Prior to the War of 1812, citizens did not like to use anthracite coal because it was difficult to ignite and maintain, but the wartime shortage forced them to start using anthracite. Jacob Cist of Wilkes-Barre, Pennsylvania promoted the use of anthracite during and after the War of 1812. Jacob Cist's father was a major investor in the Lehigh Coal Mine Company, so Cist began to transport the company's coal to Philadelphia by the Lehigh and Delaware rivers.

Once in Philadelphia, he used testimonials and public demonstrations to negate the stereotype of anthracite and convince Philadelphia society that the hard coal could be used as a replacement for bituminous coal. Cist and other advocates including the Pennsylvania state legislature and government officials continued to promote the anthracite, and the War of 1812 was able to open the way for Pennsylvania anthracite coal to outdo Virginia's bituminous share of the market.

With the opening of the major canals Lehigh, Schuylkill, and Delaware & Hudson in addition to smaller ones such as the Delaware Division and Morris Canals, canal companies successfully provided urban markets for anthracite coal. The anthracite commercial market greatly expanded, and the hard coal was used as valuable fuel for heating and cooking domestically, as well as energy sources for small businesses such as blacksmiths, brewers, bakers, and manufacturers.

=== Lehigh Canal ===

Josiah White and Erskine Hazard founded the Lehigh Navigation Company in 1818. They wanted to use rivers to more efficiently transport anthracite coal.
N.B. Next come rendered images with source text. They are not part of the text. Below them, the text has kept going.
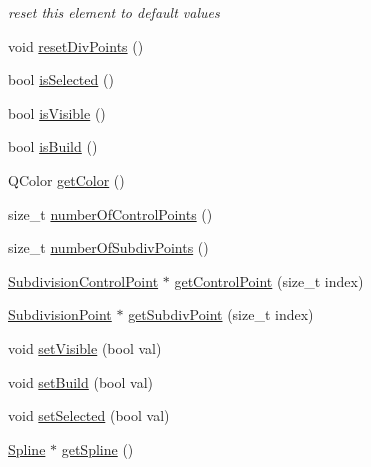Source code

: \begin{DoxyCompactItemize}
\begin{DoxyCompactList}\small\item\em reset this element to default values \end{DoxyCompactList}\item 
void \hyperlink{classShipCADGeometry_1_1SubdivisionControlCurve_a34e280e9ba6e6705577d1afd229e9f20}{reset\-Div\-Points} ()
\item 
bool \hyperlink{classShipCADGeometry_1_1SubdivisionControlCurve_a8b3c57aba1c16b77b902daacd7b88d0c}{is\-Selected} ()
\item 
bool \hyperlink{classShipCADGeometry_1_1SubdivisionControlCurve_a36bcf74cf20d7f1ae888f25f774b040d}{is\-Visible} ()
\item 
bool \hyperlink{classShipCADGeometry_1_1SubdivisionControlCurve_a16750d28e492cadbb3dd0f1ad303512e}{is\-Build} ()
\item 
Q\-Color \hyperlink{classShipCADGeometry_1_1SubdivisionControlCurve_a1dd7d33fd574c3cfdd53ccbb13abb695}{get\-Color} ()
\item 
size\-\_\-t \hyperlink{classShipCADGeometry_1_1SubdivisionControlCurve_a28c99c59aa80008a27cec27e8aada56b}{number\-Of\-Control\-Points} ()
\item 
size\-\_\-t \hyperlink{classShipCADGeometry_1_1SubdivisionControlCurve_a98ca6b2a39a99d0cee63263df65c6c1e}{number\-Of\-Subdiv\-Points} ()
\item 
\hyperlink{classShipCADGeometry_1_1SubdivisionControlPoint}{Subdivision\-Control\-Point} $\ast$ \hyperlink{classShipCADGeometry_1_1SubdivisionControlCurve_a0331fade870dd4856c070e2f487882b5}{get\-Control\-Point} (size\-\_\-t index)
\item 
\hyperlink{classShipCADGeometry_1_1SubdivisionPoint}{Subdivision\-Point} $\ast$ \hyperlink{classShipCADGeometry_1_1SubdivisionControlCurve_a52b12b58d524baba317ab6504e80018f}{get\-Subdiv\-Point} (size\-\_\-t index)
\item 
void \hyperlink{classShipCADGeometry_1_1SubdivisionControlCurve_a585a51955a6e91642b01d474eeef0d4f}{set\-Visible} (bool val)
\item 
void \hyperlink{classShipCADGeometry_1_1SubdivisionControlCurve_a698e6153097398da8fe2c6ecf2f2408b}{set\-Build} (bool val)
\item 
void \hyperlink{classShipCADGeometry_1_1SubdivisionControlCurve_abaf7f7cfec21eedacf55b1654f3e7f2f}{set\-Selected} (bool val)
\item 
\hyperlink{classShipCADGeometry_1_1Spline}{Spline} $\ast$ \hyperlink{classShipCADGeometry_1_1SubdivisionControlCurve_a6c62247f84c62bded5c291c54623f0f6}{get\-Spline} ()

\end{DoxyCompactItemize}
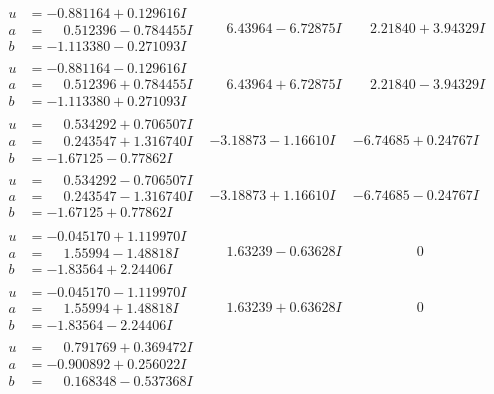 \documentclass[1p]{elsarticle_modified}
\theoremstyle{definition}
\begin{document}
$$\begin{array}{c|c|c}
\begin{aligned}
u &= -0.881164 + 0.129616 I \\
a &= \phantom{-}0.512396 - 0.784455 I \\
b &= -1.113380 - 0.271093 I\end{aligned}
 & \phantom{-}6.43964 - 6.72875 I & \phantom{-}2.21840 + 3.94329 I \\ \hline\begin{aligned}
u &= -0.881164 - 0.129616 I \\
a &= \phantom{-}0.512396 + 0.784455 I \\
b &= -1.113380 + 0.271093 I\end{aligned}
 & \phantom{-}6.43964 + 6.72875 I & \phantom{-}2.21840 - 3.94329 I \\ \hline\begin{aligned}
u &= \phantom{-}0.534292 + 0.706507 I \\
a &= \phantom{-}0.243547 + 1.316740 I \\
b &= -1.67125 - 0.77862 I\end{aligned}
 & -3.18873 - 1.16610 I & -6.74685 + 0.24767 I \\ \hline\begin{aligned}
u &= \phantom{-}0.534292 - 0.706507 I \\
a &= \phantom{-}0.243547 - 1.316740 I \\
b &= -1.67125 + 0.77862 I\end{aligned}
 & -3.18873 + 1.16610 I & -6.74685 - 0.24767 I \\ \hline\begin{aligned}
u &= -0.045170 + 1.119970 I \\
a &= \phantom{-}1.55994 - 1.48818 I \\
b &= -1.83564 + 2.24406 I\end{aligned}
 & \phantom{-}1.63239 - 0.63628 I & \phantom{-0.000000 } 0 \\ \hline\begin{aligned}
u &= -0.045170 - 1.119970 I \\
a &= \phantom{-}1.55994 + 1.48818 I \\
b &= -1.83564 - 2.24406 I\end{aligned}
 & \phantom{-}1.63239 + 0.63628 I & \phantom{-0.000000 } 0 \\ \hline\begin{aligned}
u &= \phantom{-}0.791769 + 0.369472 I \\
a &= -0.900892 + 0.256022 I \\
b &= \phantom{-}0.168348 - 0.537368 I\end{aligned}

\end{array}$$
\end{document}
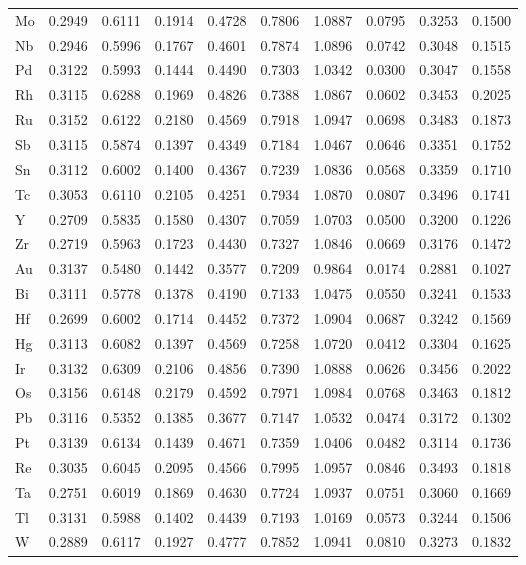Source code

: \documentclass[a4paper, 12pt]{article}
\begin{document}
\begin{table}[htbp]
{\begin{tabular}{l *{9}{c}}
      Mo & 0.2949 & 0.6111 & 0.1914 & 0.4728 & 0.7806 & 1.0887 & 0.0795 & 0.3253 & 0.1500 \\
      Nb & 0.2946 & 0.5996 & 0.1767 & 0.4601 & 0.7874 & 1.0896 & 0.0742 & 0.3048 & 0.1515 \\
      Pd & 0.3122 & 0.5993 & 0.1444 & 0.4490 & 0.7303 & 1.0342 & 0.0300 & 0.3047 & 0.1558 \\
      Rh & 0.3115 & 0.6288 & 0.1969 & 0.4826 & 0.7388 & 1.0867 & 0.0602 & 0.3453 & 0.2025 \\
      Ru & 0.3152 & 0.6122 & 0.2180 & 0.4569 & 0.7918 & 1.0947 & 0.0698 & 0.3483 & 0.1873 \\
      Sb & 0.3115 & 0.5874 & 0.1397 & 0.4349 & 0.7184 & 1.0467 & 0.0646 & 0.3351 & 0.1752 \\
      Sn & 0.3112 & 0.6002 & 0.1400 & 0.4367 & 0.7239 & 1.0836 & 0.0568 & 0.3359 & 0.1710 \\
      Tc & 0.3053 & 0.6110 & 0.2105 & 0.4251 & 0.7934 & 1.0870 & 0.0807 & 0.3496 & 0.1741 \\
      Y  & 0.2709 & 0.5835 & 0.1580 & 0.4307 & 0.7059 & 1.0703 & 0.0500 & 0.3200 & 0.1226 \\
      Zr & 0.2719 & 0.5963 & 0.1723 & 0.4430 & 0.7327 & 1.0846 & 0.0669 & 0.3176 & 0.1472 \\
      Au & 0.3137 & 0.5480 & 0.1442 & 0.3577 & 0.7209 & 0.9864 & 0.0174 & 0.2881 & 0.1027 \\
      Bi & 0.3111 & 0.5778 & 0.1378 & 0.4190 & 0.7133 & 1.0475 & 0.0550 & 0.3241 & 0.1533 \\
      Hf & 0.2699 & 0.6002 & 0.1714 & 0.4452 & 0.7372 & 1.0904 & 0.0687 & 0.3242 & 0.1569 \\
      Hg & 0.3113 & 0.6082 & 0.1397 & 0.4569 & 0.7258 & 1.0720 & 0.0412 & 0.3304 & 0.1625 \\
      Ir & 0.3132 & 0.6309 & 0.2106 & 0.4856 & 0.7390 & 1.0888 & 0.0626 & 0.3456 & 0.2022 \\
      Os & 0.3156 & 0.6148 & 0.2179 & 0.4592 & 0.7971 & 1.0984 & 0.0768 & 0.3463 & 0.1812 \\
      Pb & 0.3116 & 0.5352 & 0.1385 & 0.3677 & 0.7147 & 1.0532 & 0.0474 & 0.3172 & 0.1302 \\
      Pt & 0.3139 & 0.6134 & 0.1439 & 0.4671 & 0.7359 & 1.0406 & 0.0482 & 0.3114 & 0.1736 \\
      Re & 0.3035 & 0.6045 & 0.2095 & 0.4566 & 0.7995 & 1.0957 & 0.0846 & 0.3493 & 0.1818 \\
      Ta & 0.2751 & 0.6019 & 0.1869 & 0.4630 & 0.7724 & 1.0937 & 0.0751 & 0.3060 & 0.1669 \\
      Tl & 0.3131 & 0.5988 & 0.1402 & 0.4439 & 0.7193 & 1.0169 & 0.0573 & 0.3244 & 0.1506 \\
      W  & 0.2889 & 0.6117 & 0.1927 & 0.4777 & 0.7852 & 1.0941 & 0.0810 & 0.3273 & 0.1832 \\
      \bottomrule
    \end{tabular}
  }
\end{table}
\end{document}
After they were declined a charter to the Schuylkill River, they tried to receive a charter for the Lehigh River. The Lehigh River was located near the Summit Hill Mine, which was mined and operated by the Lehigh Coal Mine Company. Josiah White and Erskine Hazard made a partnership between their company and the Lehigh Coal Mine Company to form the Lehigh Coal & Navigation Company, which was incorporated in 1822. They received a charter from the Pennsylvania legislature giving them the right to improve navigation on the Lehigh River, which effectively granted them a monopoly over the Lehigh. White and Hazard ordered the construction of a roadway to link the Summit Hill Mine and the Lehigh River, and then ordered the building of a canal. By 1840, over 250,000 tons of anthracite mined from the region annually reached Philadelphia through White and Hazard's Lehigh River system.

=== Schuylkill Canal ===
A group of Germans wanted to seek the rights to the Schuylkill River. They received a charter in 1815 to incorporate the Schuylkill Navigation Company, which would have control over the Schuylkill River. After receiving investors, the Schuylkill Navigation Company was able to finance a 108-mile long river and canal system that connected the Pottsville area to Philadelphia that opened in 1825. By the early 1840s, some 500,000 tons of anthracite coal was being transported annually to Philadelphia using the Schuylkill River.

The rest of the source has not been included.